((

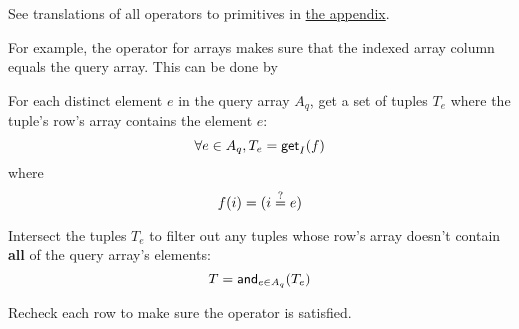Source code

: See translations of all operators to primitives in \protect\hyperlink{%
  operators-to-primitives}{%
  the appendix}.

For example, the \sqlinline{=} operator for arrays makes sure that the indexed
array column equals the query array. This can be done by

\begin{nparts}
\item
  For each distinct element $e$ in the query array $A_q$, get a set of tuples
  $T_e$ where the tuple's row's array contains the element $e$:
  \[
    \forall e \in A_q, T_e = \mathsf{get}_I(f)
  \]
  where
  \[
    f(i) = \lparen i \overset{?}{=} e\rparen
  \]
\item
  Intersect the tuples $T_e$ to filter out any tuples whose row's array doesn't
  contain \textbf{all} of the query array's elements:
  \[
    T = \mathsf{and}_{e \in A_q}(T_e)
  \]
\item
  Recheck each row to make sure the \sqlinline{=} operator is satisfied.
\end{nparts}

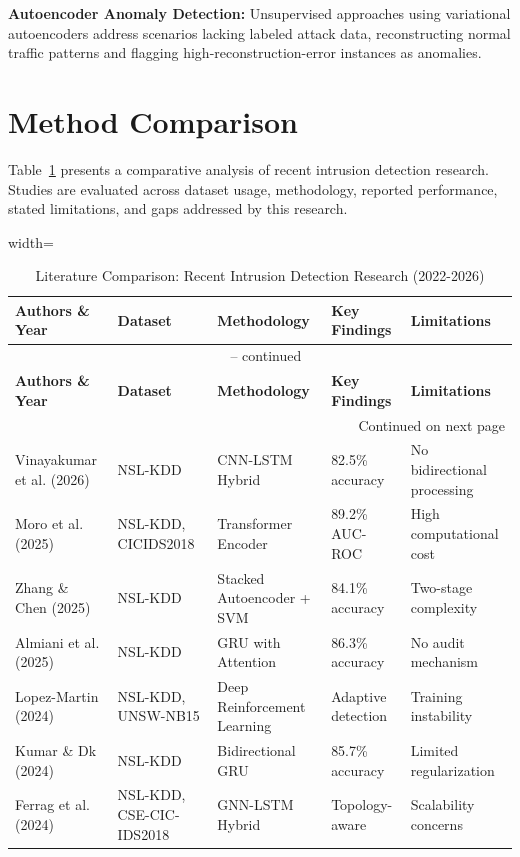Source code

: \documentclass[12pt,a4paper]{report}
\begin{document}
\textbf{Autoencoder Anomaly Detection:} Unsupervised approaches using variational autoencoders address scenarios lacking labeled attack data, reconstructing normal traffic patterns and flagging high-reconstruction-error instances as anomalies.

\section{Method Comparison}

Table~\ref{tab:literature} presents a comparative analysis of recent intrusion detection research. Studies are evaluated across dataset usage, methodology, reported performance, stated limitations, and gaps addressed by this research.

\begin{adjustbox}{width=\textwidth}
\begin{longtable}{lllll}
\caption{Literature Comparison: Recent Intrusion Detection Research (2022-2026)}
\label{tab:literature}\\
\toprule
\textbf{Authors \& Year} & \textbf{Dataset} & \textbf{Methodology} & \textbf{Key Findings} & \textbf{Limitations} \\
\midrule
\endfirsthead
\multicolumn{5}{c}{\tablename\ \thetable{} -- continued}\\
\toprule
\textbf{Authors \& Year} & \textbf{Dataset} & \textbf{Methodology} & \textbf{Key Findings} & \textbf{Limitations} \\
\midrule
\endhead
\midrule
\multicolumn{5}{r}{Continued on next page}\\
\endfoot
\bottomrule
\endlastfoot
Vinayakumar et al. (2026) & NSL-KDD & CNN-LSTM Hybrid & 82.5\% accuracy & No bidirectional processing \\
\midrule
Moro et al. (2025) & NSL-KDD, CICIDS2018 & Transformer Encoder & 89.2\% AUC-ROC & High computational cost \\
\midrule
Zhang \& Chen (2025) & NSL-KDD & Stacked Autoencoder + SVM & 84.1\% accuracy & Two-stage complexity \\
\midrule
Almiani et al. (2025) & NSL-KDD & GRU with Attention & 86.3\% accuracy & No audit mechanism \\
\midrule
Lopez-Martin (2024) & NSL-KDD, UNSW-NB15 & Deep Reinforcement Learning & Adaptive detection & Training instability \\
\midrule
Kumar \& Dk (2024) & NSL-KDD & Bidirectional GRU & 85.7\% accuracy & Limited regularization \\
\midrule
Ferrag et al. (2024) & NSL-KDD, CSE-CIC-IDS2018 & GNN-LSTM Hybrid & Topology-aware & Scalability concerns \\

\end{longtable}
\end{adjustbox}
\end{document}
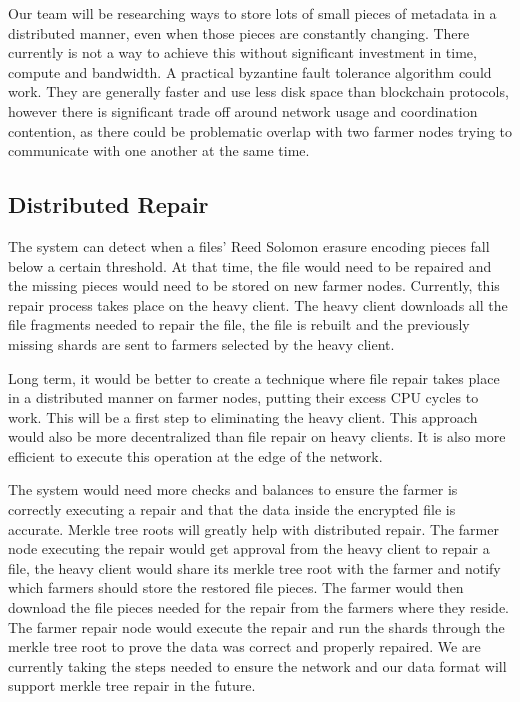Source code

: \documentclass[a4paper,10pt]{article} \usepackage[utf8]{inputenc}
\begin{document}
Our team will be researching ways to store lots of small pieces of metadata 
in a distributed manner, even when those pieces are constantly changing. There 
currently is not a way to achieve this without significant investment in time, 
compute and bandwidth. A practical byzantine fault tolerance algorithm could 
work. They are generally faster and use less disk space than blockchain protocols, 
however there is significant trade off around network usage and coordination 
contention, as there could be problematic overlap with two farmer nodes trying 
to communicate with one another at the same time. 


\subsection{Distributed Repair}
The system can detect when a files’ Reed Solomon erasure encoding pieces fall below a 
certain threshold. At that time, the file would need to be repaired and the missing pieces 
would need to be stored on new farmer nodes. Currently, this repair process takes place on 
the heavy client. The heavy client downloads all the file fragments needed to repair the 
file, the file is rebuilt and the previously missing shards are sent to farmers selected by
the heavy client. 

Long term, it would be better to create a technique where file repair takes place in a 
distributed manner on farmer nodes, putting their excess CPU cycles to work. This will 
be a first step to eliminating the heavy client. This approach would also be more 
decentralized than file repair on heavy clients. It is also more efficient to execute 
this operation at the edge of the network. 

The system would need more checks and balances to ensure the farmer is correctly executing
a repair and that the data inside the encrypted file is accurate. Merkle tree roots will 
greatly help with distributed repair. The farmer node executing the repair would get approval 
from the heavy client to repair a file, the heavy client would share its merkle tree root 
with the farmer and notify which farmers should store the restored file pieces. The farmer 
would then download the file pieces needed for the repair from the farmers where they reside. 
The farmer repair node would execute the repair and run the shards through the merkle tree 
root to prove the data was correct and properly repaired. We are currently taking the steps 
needed to ensure the network and our data format will support merkle tree repair in the future. 
\end{document}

))

| PROBLEM DESCRIPTION |
Whenever a line includes the word "ensure", pull it out of the entries.

| EXERCISE RESPONSE |
The system would need more checks and balances to ensure the farmer is correctly executing
needed to ensure the network and our data format will support merkle tree repair in the future. 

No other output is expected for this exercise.